I’m still glad we went with him, though – it’s not like we didn’t see the plea for money coming a mile away, and we actually learned and saw some pretty interesting stuff, thanks to him.  For example:

1.  While we waited for the bus, Sai pointed to an old, red, boarded-up colonial building and told us about the military snipers who stood at the windows and shot people down on the street during the 2007 protests.  Then he pointed to a swanky, high-rise hotel and said, “The security was very good at that hotel!  Many people tried to run inside, but they couldn’t get in.”

2.  He’s from a village way up north, in a restricted zone.

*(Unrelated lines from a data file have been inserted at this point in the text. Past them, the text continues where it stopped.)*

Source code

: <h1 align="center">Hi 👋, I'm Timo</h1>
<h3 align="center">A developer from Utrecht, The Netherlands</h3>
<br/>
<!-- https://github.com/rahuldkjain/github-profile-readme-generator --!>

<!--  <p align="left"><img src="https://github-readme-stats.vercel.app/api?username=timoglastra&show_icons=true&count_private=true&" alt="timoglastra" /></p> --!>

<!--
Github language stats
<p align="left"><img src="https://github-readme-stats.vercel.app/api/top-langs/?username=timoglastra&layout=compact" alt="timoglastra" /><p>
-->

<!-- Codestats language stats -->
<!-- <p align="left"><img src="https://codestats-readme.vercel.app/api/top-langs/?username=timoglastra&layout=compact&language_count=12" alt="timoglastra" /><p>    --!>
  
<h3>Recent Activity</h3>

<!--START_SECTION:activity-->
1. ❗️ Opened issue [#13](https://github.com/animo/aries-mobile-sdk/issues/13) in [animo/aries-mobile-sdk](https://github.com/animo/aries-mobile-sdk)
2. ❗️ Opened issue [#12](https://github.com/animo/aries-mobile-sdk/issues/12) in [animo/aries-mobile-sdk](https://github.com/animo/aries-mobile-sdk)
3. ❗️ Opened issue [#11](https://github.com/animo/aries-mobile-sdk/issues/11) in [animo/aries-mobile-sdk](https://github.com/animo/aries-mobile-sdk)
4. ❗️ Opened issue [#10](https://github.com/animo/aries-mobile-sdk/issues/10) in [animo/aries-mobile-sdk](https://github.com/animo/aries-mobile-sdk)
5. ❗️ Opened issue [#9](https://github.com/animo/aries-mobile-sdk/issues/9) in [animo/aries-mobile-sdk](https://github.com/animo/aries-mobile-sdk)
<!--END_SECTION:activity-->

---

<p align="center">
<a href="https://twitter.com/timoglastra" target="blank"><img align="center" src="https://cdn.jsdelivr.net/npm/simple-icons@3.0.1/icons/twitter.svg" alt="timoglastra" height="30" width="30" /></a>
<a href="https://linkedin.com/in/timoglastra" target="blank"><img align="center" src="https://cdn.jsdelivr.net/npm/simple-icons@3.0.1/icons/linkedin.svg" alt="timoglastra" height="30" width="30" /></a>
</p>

He came to Yangon in 2007 with an invitation to study at university but he can’t return home now, because as a member of the Shan minority he doesn’t have the necessary documents and IDs that he would need to travel back to the restricted zone.  This kind of blew me away.  Here is an interesting article about, among other things, the ethnic diversity of Myanmar (which I, being an ass, knew nothing about before coming here) and how it relates to national identity.

3.  When we saw him, he said he’d just finished teaching a lesson at a local orphanage.  He himself was orphaned by the civil war in the border states; he said a lot of the boys he teaches also lost their families to conflict, and many of them will eventually become monks, like he did.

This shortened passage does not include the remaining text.